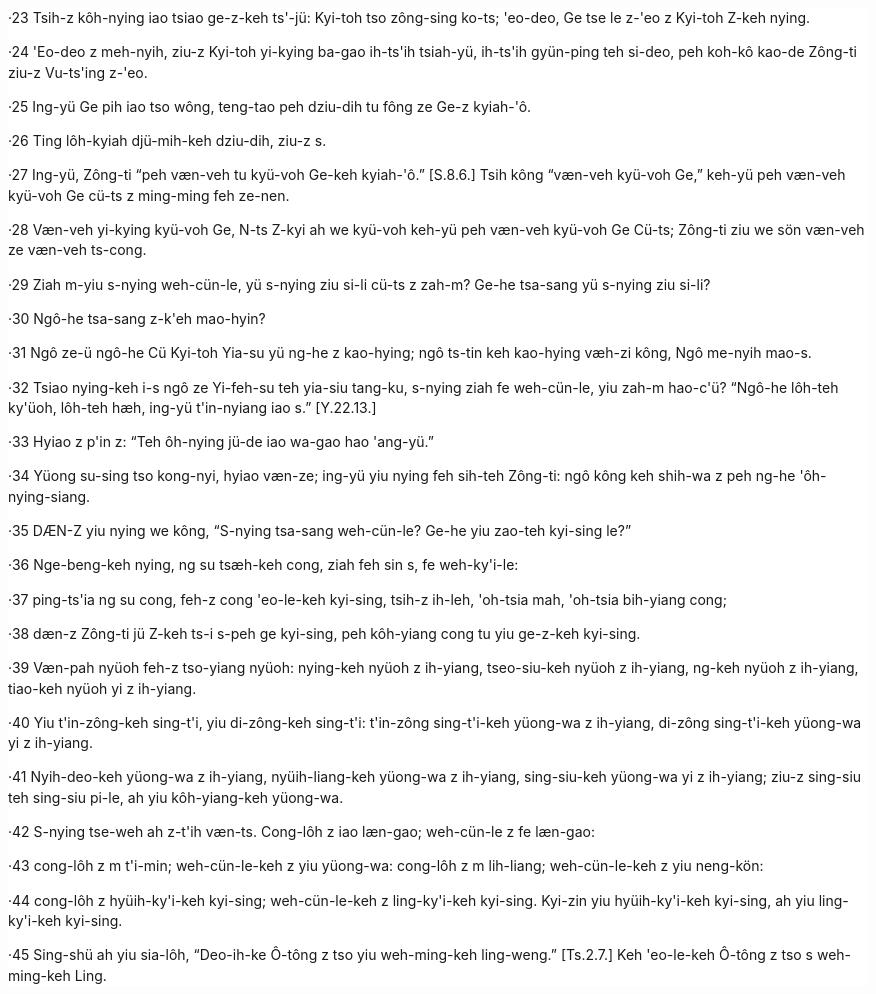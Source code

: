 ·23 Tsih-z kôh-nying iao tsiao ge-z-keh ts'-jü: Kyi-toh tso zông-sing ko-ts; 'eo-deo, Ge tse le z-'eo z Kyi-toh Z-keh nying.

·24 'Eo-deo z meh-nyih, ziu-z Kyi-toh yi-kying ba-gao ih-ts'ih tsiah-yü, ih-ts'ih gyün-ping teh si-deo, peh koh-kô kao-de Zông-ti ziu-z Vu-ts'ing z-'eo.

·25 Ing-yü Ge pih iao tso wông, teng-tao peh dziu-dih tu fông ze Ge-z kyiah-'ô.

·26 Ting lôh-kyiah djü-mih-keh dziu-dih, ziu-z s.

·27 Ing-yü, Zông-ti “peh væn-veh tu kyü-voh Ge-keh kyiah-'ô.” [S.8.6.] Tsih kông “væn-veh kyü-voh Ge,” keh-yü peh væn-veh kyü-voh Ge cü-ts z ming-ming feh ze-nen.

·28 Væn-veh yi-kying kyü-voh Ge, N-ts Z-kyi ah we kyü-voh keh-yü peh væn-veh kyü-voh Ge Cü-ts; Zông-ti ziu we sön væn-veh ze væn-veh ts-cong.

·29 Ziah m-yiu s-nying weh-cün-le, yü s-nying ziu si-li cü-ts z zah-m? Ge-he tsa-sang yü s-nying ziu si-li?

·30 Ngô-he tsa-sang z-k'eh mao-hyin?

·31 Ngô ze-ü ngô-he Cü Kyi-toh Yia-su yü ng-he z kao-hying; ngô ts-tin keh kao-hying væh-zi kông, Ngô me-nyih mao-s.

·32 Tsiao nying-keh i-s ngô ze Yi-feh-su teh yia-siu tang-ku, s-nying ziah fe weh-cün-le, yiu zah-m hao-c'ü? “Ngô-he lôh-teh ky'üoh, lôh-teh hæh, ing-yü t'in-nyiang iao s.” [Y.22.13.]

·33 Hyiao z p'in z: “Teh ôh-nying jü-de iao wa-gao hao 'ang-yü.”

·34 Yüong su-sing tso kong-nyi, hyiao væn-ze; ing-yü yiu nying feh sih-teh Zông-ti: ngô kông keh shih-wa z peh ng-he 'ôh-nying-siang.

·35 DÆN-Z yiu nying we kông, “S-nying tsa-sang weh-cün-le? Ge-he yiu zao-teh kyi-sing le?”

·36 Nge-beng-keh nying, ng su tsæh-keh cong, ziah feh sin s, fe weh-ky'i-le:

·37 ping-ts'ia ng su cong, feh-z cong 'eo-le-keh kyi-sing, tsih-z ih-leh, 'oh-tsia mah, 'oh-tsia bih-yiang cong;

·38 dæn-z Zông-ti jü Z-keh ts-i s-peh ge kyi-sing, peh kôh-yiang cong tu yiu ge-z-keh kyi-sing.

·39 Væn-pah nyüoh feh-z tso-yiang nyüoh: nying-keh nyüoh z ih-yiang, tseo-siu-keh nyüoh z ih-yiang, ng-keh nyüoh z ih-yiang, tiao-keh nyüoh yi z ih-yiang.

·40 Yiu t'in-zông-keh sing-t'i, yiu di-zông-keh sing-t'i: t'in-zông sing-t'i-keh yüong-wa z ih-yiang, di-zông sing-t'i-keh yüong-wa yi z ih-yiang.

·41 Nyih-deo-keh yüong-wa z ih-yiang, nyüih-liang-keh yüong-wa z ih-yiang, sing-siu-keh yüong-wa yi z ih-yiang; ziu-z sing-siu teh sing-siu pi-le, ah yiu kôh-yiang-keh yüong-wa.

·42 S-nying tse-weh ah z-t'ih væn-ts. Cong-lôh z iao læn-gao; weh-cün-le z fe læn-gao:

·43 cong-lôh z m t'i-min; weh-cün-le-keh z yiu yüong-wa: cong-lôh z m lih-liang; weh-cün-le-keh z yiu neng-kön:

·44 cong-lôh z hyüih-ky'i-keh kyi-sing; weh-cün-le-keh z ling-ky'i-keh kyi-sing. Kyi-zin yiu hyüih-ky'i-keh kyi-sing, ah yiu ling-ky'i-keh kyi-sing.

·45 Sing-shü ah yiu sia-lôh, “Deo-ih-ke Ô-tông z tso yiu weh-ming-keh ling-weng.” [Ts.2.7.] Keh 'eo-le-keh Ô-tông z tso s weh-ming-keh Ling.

▸ Your objective: No images belong in the copy. Transcribe every record exactly.

▸ Solution to this exercise:
Source code

: ·23 Tsih-z kôh-nying iao tsiao ge-z-keh ts'-jü: Kyi-toh tso zông-sing ko-ts; 'eo-deo, Ge tse le z-'eo z Kyi-toh Z-keh nying.

·24 'Eo-deo z meh-nyih, ziu-z Kyi-toh yi-kying ba-gao ih-ts'ih tsiah-yü, ih-ts'ih gyün-ping teh si-deo, peh koh-kô kao-de Zông-ti ziu-z Vu-ts'ing z-'eo.

·25 Ing-yü Ge pih iao tso wông, teng-tao peh dziu-dih tu fông ze Ge-z kyiah-'ô.

·26 Ting lôh-kyiah djü-mih-keh dziu-dih, ziu-z s.

·27 Ing-yü, Zông-ti “peh væn-veh tu kyü-voh Ge-keh kyiah-'ô.” [S.8.6.] Tsih kông “væn-veh kyü-voh Ge,” keh-yü peh væn-veh kyü-voh Ge cü-ts z ming-ming feh ze-nen.

·28 Væn-veh yi-kying kyü-voh Ge, N-ts Z-kyi ah we kyü-voh keh-yü peh væn-veh kyü-voh Ge Cü-ts; Zông-ti ziu we sön væn-veh ze væn-veh ts-cong.

·29 Ziah m-yiu s-nying weh-cün-le, yü s-nying ziu si-li cü-ts z zah-m? Ge-he tsa-sang yü s-nying ziu si-li?

·30 Ngô-he tsa-sang z-k'eh mao-hyin?

·31 Ngô ze-ü ngô-he Cü Kyi-toh Yia-su yü ng-he z kao-hying; ngô ts-tin keh kao-hying væh-zi kông, Ngô me-nyih mao-s.

·32 Tsiao nying-keh i-s ngô ze Yi-feh-su teh yia-siu tang-ku, s-nying ziah fe weh-cün-le, yiu zah-m hao-c'ü? “Ngô-he lôh-teh ky'üoh, lôh-teh hæh, ing-yü t'in-nyiang iao s.” [Y.22.13.]

·33 Hyiao z p'in z: “Teh ôh-nying jü-de iao wa-gao hao 'ang-yü.”

·34 Yüong su-sing tso kong-nyi, hyiao væn-ze; ing-yü yiu nying feh sih-teh Zông-ti: ngô kông keh shih-wa z peh ng-he 'ôh-nying-siang.

·35 DÆN-Z yiu nying we kông, “S-nying tsa-sang weh-cün-le? Ge-he yiu zao-teh kyi-sing le?”

·36 Nge-beng-keh nying, ng su tsæh-keh cong, ziah feh sin s, fe weh-ky'i-le:

·37 ping-ts'ia ng su cong, feh-z cong 'eo-le-keh kyi-sing, tsih-z ih-leh, 'oh-tsia mah, 'oh-tsia bih-yiang cong;

·38 dæn-z Zông-ti jü Z-keh ts-i s-peh ge kyi-sing, peh kôh-yiang cong tu yiu ge-z-keh kyi-sing.

·39 Væn-pah nyüoh feh-z tso-yiang nyüoh: nying-keh nyüoh z ih-yiang, tseo-siu-keh nyüoh z ih-yiang, ng-keh nyüoh z ih-yiang, tiao-keh nyüoh yi z ih-yiang.

·40 Yiu t'in-zông-keh sing-t'i, yiu di-zông-keh sing-t'i: t'in-zông sing-t'i-keh yüong-wa z ih-yiang, di-zông sing-t'i-keh yüong-wa yi z ih-yiang.

·41 Nyih-deo-keh yüong-wa z ih-yiang, nyüih-liang-keh yüong-wa z ih-yiang, sing-siu-keh yüong-wa yi z ih-yiang; ziu-z sing-siu teh sing-siu pi-le, ah yiu kôh-yiang-keh yüong-wa.

·42 S-nying tse-weh ah z-t'ih væn-ts. Cong-lôh z iao læn-gao; weh-cün-le z fe læn-gao:

·43 cong-lôh z m t'i-min; weh-cün-le-keh z yiu yüong-wa: cong-lôh z m lih-liang; weh-cün-le-keh z yiu neng-kön:

·44 cong-lôh z hyüih-ky'i-keh kyi-sing; weh-cün-le-keh z ling-ky'i-keh kyi-sing. Kyi-zin yiu hyüih-ky'i-keh kyi-sing, ah yiu ling-ky'i-keh kyi-sing.

·45 Sing-shü ah yiu sia-lôh, “Deo-ih-ke Ô-tông z tso yiu weh-ming-keh ling-weng.” [Ts.2.7.] Keh 'eo-le-keh Ô-tông z tso s weh-ming-keh Ling.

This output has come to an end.